In painting letters I became conscious of the unity and opposites, letting black and white ‘gear’ into each other. Form and counter form… it’s the cosmos, those figures, they are working with each other … on the one side it’s letting the matter dominate; on the other it’s letting space dominate. You make those two, in proportion, just slightly touching, complementing each other. My work, it’s a kind of meditation, for sure it is! Space and matter, they supplement each other. The Chinese are really good at that and know how to make a perfect balance. Later I did some letter painting for several Chinese restaurants in Amsterdam. I had to paint these characters, hundreds of them. They just asked me: ‘Can you paint that?’and my answer was always: ‘Of course I can, no problem.’ Afterwards they all told me I was a good Chinese letter painter, I did learn to read and understand some of the characters. Of course I cannot read them all but I knew how they moved and the way the Chinese hold their pencils, yin and yang.

In 1965, an old school friend of mine was in the lettering business, making signs, ‘Sale is on, everything has to go’. He had a lot of work for me, but it was common, screaming colours, done with water paint – much too vulgar for me. Then an old school mate came along. He was the window dresser for the Heineken brewery and told me they were looking for a sign writer. Their old employee, ‘Ome Jan’, Uncle Jan had just retired.

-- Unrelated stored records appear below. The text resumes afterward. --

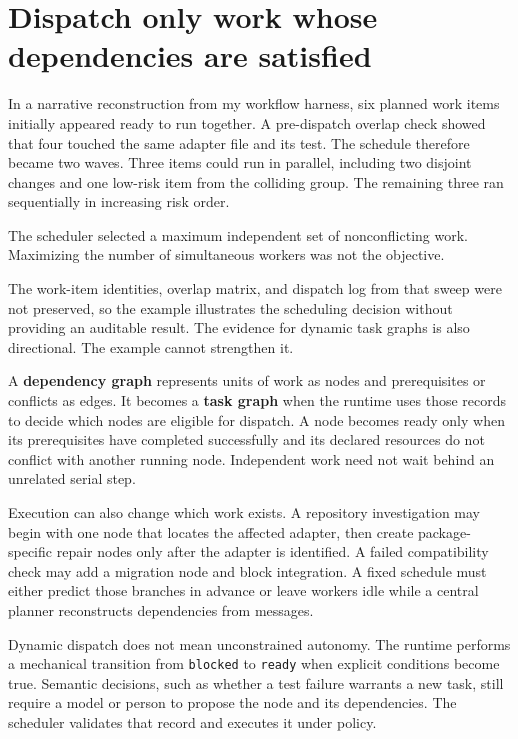 \section{Dispatch only work whose dependencies are satisfied}\label{dispatch-only-work-whose-dependencies-are-satisfied}

In a narrative reconstruction from my workflow harness, six planned work items initially appeared ready to run together. A pre-dispatch overlap check showed that four touched the same adapter file and its test. The schedule therefore became two waves. Three items could run in parallel, including two disjoint changes and one low-risk item from the colliding group. The remaining three ran sequentially in increasing risk order.

The scheduler selected a maximum independent set of nonconflicting work. Maximizing the number of simultaneous workers was not the objective.

The work-item identities, overlap matrix, and dispatch log from that sweep were not preserved, so the example illustrates the scheduling decision without providing an auditable result. The evidence for dynamic task graphs is also directional. The example cannot strengthen it.

A \textbf{dependency graph} represents units of work as nodes and prerequisites or conflicts as edges. It becomes a \textbf{task graph} when the runtime uses those records to decide which nodes are eligible for dispatch. A node becomes ready only when its prerequisites have completed successfully and its declared resources do not conflict with another running node. Independent work need not wait behind an unrelated serial step.

Execution can also change which work exists. A repository investigation may begin with one node that locates the affected adapter, then create package-specific repair nodes only after the adapter is identified. A failed compatibility check may add a migration node and block integration. A fixed schedule must either predict those branches in advance or leave workers idle while a central planner reconstructs dependencies from messages.

Dynamic dispatch does not mean unconstrained autonomy. The runtime performs a mechanical transition from \texttt{blocked} to \texttt{ready} when explicit conditions become true. Semantic decisions, such as whether a test failure warrants a new task, still require a model or person to propose the node and its dependencies. The scheduler validates that record and executes it under policy.

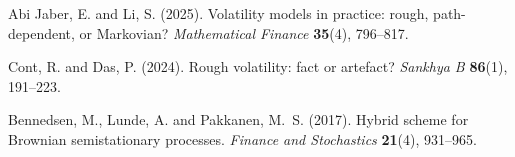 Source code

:  Abi Jaber, E. and Li, S. (2025).
Volatility models in practice: rough, path-dependent, or Markovian?
\emph{Mathematical Finance} \textbf{35}(4), 796--817.



 Cont, R. and Das, P. (2024).
Rough volatility: fact or artefact?
\emph{Sankhya B} \textbf{86}(1), 191--223.


 Bennedsen, M., Lunde, A. and Pakkanen, M.~S. (2017).
Hybrid scheme for Brownian semistationary processes.
\emph{Finance and Stochastics} \textbf{21}(4), 931--965.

They decided to put the work out instead of hiring a new employee. They asked me, ‘Leo, are you interested?’ Well, of course I wanted that!

My first window in 1967 was on the Constantijn Huygensstraat, on the corner of the Jacob van Lennepkade, now called Café de Muizeval (mousetrap). The brewery came to have a look, and said: ‘Well, it looks good, neat, and the pub owners are satisfied.’ So, from that day on they gave me assignments, carte blanche. ‘Could you do a window here? Do you want to go there?’ I worked independently, they came to me, and I answered all their requests. Although everyone called the pub De Muizeval it wasn’t its proper name. The actual name was the Cheerio, but there was this small mousetrap included in the sign, so it was nicknamed De Muizeval. Later it had new owners, and they decided to re-name the original name. I went back and painted De Muizeval on the window, really big!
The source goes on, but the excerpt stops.